Aim of the exercise:
Go through the listing and copy every line word for word.

══════

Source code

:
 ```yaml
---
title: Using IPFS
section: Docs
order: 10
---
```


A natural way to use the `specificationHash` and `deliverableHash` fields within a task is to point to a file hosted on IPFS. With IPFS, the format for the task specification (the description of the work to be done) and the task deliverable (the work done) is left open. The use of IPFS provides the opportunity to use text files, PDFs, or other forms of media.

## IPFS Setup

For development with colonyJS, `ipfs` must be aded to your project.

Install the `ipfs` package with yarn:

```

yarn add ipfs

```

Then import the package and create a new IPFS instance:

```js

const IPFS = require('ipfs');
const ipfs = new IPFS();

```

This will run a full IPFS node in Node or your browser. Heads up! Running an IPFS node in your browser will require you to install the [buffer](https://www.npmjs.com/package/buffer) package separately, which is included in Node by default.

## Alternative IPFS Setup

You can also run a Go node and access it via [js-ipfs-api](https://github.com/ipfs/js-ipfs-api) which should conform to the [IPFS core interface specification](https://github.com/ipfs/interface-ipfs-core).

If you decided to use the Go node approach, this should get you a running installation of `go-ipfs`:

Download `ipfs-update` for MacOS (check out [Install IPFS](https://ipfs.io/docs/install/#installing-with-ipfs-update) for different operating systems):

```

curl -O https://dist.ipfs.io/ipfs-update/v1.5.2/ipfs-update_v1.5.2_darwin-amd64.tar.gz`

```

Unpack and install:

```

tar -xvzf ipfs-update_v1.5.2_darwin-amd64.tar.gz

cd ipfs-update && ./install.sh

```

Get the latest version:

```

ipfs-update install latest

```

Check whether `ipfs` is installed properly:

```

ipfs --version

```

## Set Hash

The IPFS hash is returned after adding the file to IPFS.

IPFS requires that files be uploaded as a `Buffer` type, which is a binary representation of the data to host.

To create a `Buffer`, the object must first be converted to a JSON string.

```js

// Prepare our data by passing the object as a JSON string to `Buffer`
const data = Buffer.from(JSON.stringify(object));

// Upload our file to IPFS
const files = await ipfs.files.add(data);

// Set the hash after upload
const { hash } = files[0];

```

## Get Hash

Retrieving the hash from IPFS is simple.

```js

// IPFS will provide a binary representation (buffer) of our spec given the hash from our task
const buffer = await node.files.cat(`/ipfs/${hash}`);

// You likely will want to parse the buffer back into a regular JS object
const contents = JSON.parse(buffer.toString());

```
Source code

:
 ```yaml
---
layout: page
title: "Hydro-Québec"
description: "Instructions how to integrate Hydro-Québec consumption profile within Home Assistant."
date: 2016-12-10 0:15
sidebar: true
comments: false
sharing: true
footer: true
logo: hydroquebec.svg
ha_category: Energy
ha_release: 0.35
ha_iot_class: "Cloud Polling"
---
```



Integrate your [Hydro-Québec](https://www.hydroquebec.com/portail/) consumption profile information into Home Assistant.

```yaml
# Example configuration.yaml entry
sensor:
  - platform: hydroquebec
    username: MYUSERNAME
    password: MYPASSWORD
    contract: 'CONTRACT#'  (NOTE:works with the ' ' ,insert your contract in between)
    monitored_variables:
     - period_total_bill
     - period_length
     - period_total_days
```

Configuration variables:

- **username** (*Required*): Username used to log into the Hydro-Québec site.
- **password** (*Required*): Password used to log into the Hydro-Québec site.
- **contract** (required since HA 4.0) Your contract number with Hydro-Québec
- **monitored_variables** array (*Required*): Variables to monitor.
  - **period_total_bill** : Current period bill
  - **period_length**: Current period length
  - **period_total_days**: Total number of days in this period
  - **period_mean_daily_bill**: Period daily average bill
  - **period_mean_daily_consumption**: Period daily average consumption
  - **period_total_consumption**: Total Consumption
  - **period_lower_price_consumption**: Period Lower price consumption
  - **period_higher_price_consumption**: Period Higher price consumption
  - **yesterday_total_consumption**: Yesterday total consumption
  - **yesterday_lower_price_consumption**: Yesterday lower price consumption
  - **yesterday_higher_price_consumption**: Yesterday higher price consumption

══════

Solution:
Source code

:
 ```yaml
---
title: Using IPFS
section: Docs
order: 10
---
```


A natural way to use the `specificationHash` and `deliverableHash` fields within a task is to point to a file hosted on IPFS. With IPFS, the format for the task specification (the description of the work to be done) and the task deliverable (the work done) is left open. The use of IPFS provides the opportunity to use text files, PDFs, or other forms of media.

## IPFS Setup

For development with colonyJS, `ipfs` must be aded to your project.

Install the `ipfs` package with yarn:

```

yarn add ipfs

```

Then import the package and create a new IPFS instance:

```js

const IPFS = require('ipfs');
const ipfs = new IPFS();

```

This will run a full IPFS node in Node or your browser. Heads up! Running an IPFS node in your browser will require you to install the [buffer](https://www.npmjs.com/package/buffer) package separately, which is included in Node by default.

## Alternative IPFS Setup

You can also run a Go node and access it via [js-ipfs-api](https://github.com/ipfs/js-ipfs-api) which should conform to the [IPFS core interface specification](https://github.com/ipfs/interface-ipfs-core).

If you decided to use the Go node approach, this should get you a running installation of `go-ipfs`:

Download `ipfs-update` for MacOS (check out [Install IPFS](https://ipfs.io/docs/install/#installing-with-ipfs-update) for different operating systems):

```

curl -O https://dist.ipfs.io/ipfs-update/v1.5.2/ipfs-update_v1.5.2_darwin-amd64.tar.gz`

```

Unpack and install:

```

tar -xvzf ipfs-update_v1.5.2_darwin-amd64.tar.gz

cd ipfs-update && ./install.sh

```

Get the latest version:

```

ipfs-update install latest

```

Check whether `ipfs` is installed properly:

```

ipfs --version

```

## Set Hash

The IPFS hash is returned after adding the file to IPFS.

IPFS requires that files be uploaded as a `Buffer` type, which is a binary representation of the data to host.

To create a `Buffer`, the object must first be converted to a JSON string.

```js

// Prepare our data by passing the object as a JSON string to `Buffer`
const data = Buffer.from(JSON.stringify(object));

// Upload our file to IPFS
const files = await ipfs.files.add(data);

// Set the hash after upload
const { hash } = files[0];

```

## Get Hash

Retrieving the hash from IPFS is simple.

```js

// IPFS will provide a binary representation (buffer) of our spec given the hash from our task
const buffer = await node.files.cat(`/ipfs/${hash}`);

// You likely will want to parse the buffer back into a regular JS object
const contents = JSON.parse(buffer.toString());

```
Source code

:
 ```yaml
---
layout: page
title: "Hydro-Québec"
description: "Instructions how to integrate Hydro-Québec consumption profile within Home Assistant."
date: 2016-12-10 0:15
sidebar: true
comments: false
sharing: true
footer: true
logo: hydroquebec.svg
ha_category: Energy
ha_release: 0.35
ha_iot_class: "Cloud Polling"
---
```



Integrate your [Hydro-Québec](https://www.hydroquebec.com/portail/) consumption profile information into Home Assistant.

```yaml
# Example configuration.yaml entry
sensor:
  - platform: hydroquebec
    username: MYUSERNAME
    password: MYPASSWORD
    contract: 'CONTRACT#'  (NOTE:works with the ' ' ,insert your contract in between)
    monitored_variables:
     - period_total_bill
     - period_length
     - period_total_days
```

Configuration variables:

- **username** (*Required*): Username used to log into the Hydro-Québec site.
- **password** (*Required*): Password used to log into the Hydro-Québec site.
- **contract** (required since HA 4.0) Your contract number with Hydro-Québec
- **monitored_variables** array (*Required*): Variables to monitor.
  - **period_total_bill** : Current period bill
  - **period_length**: Current period length
  - **period_total_days**: Total number of days in this period
  - **period_mean_daily_bill**: Period daily average bill
  - **period_mean_daily_consumption**: Period daily average consumption
  - **period_total_consumption**: Total Consumption
  - **period_lower_price_consumption**: Period Lower price consumption
  - **period_higher_price_consumption**: Period Higher price consumption
  - **yesterday_total_consumption**: Yesterday total consumption
  - **yesterday_lower_price_consumption**: Yesterday lower price consumption
  - **yesterday_higher_price_consumption**: Yesterday higher price consumption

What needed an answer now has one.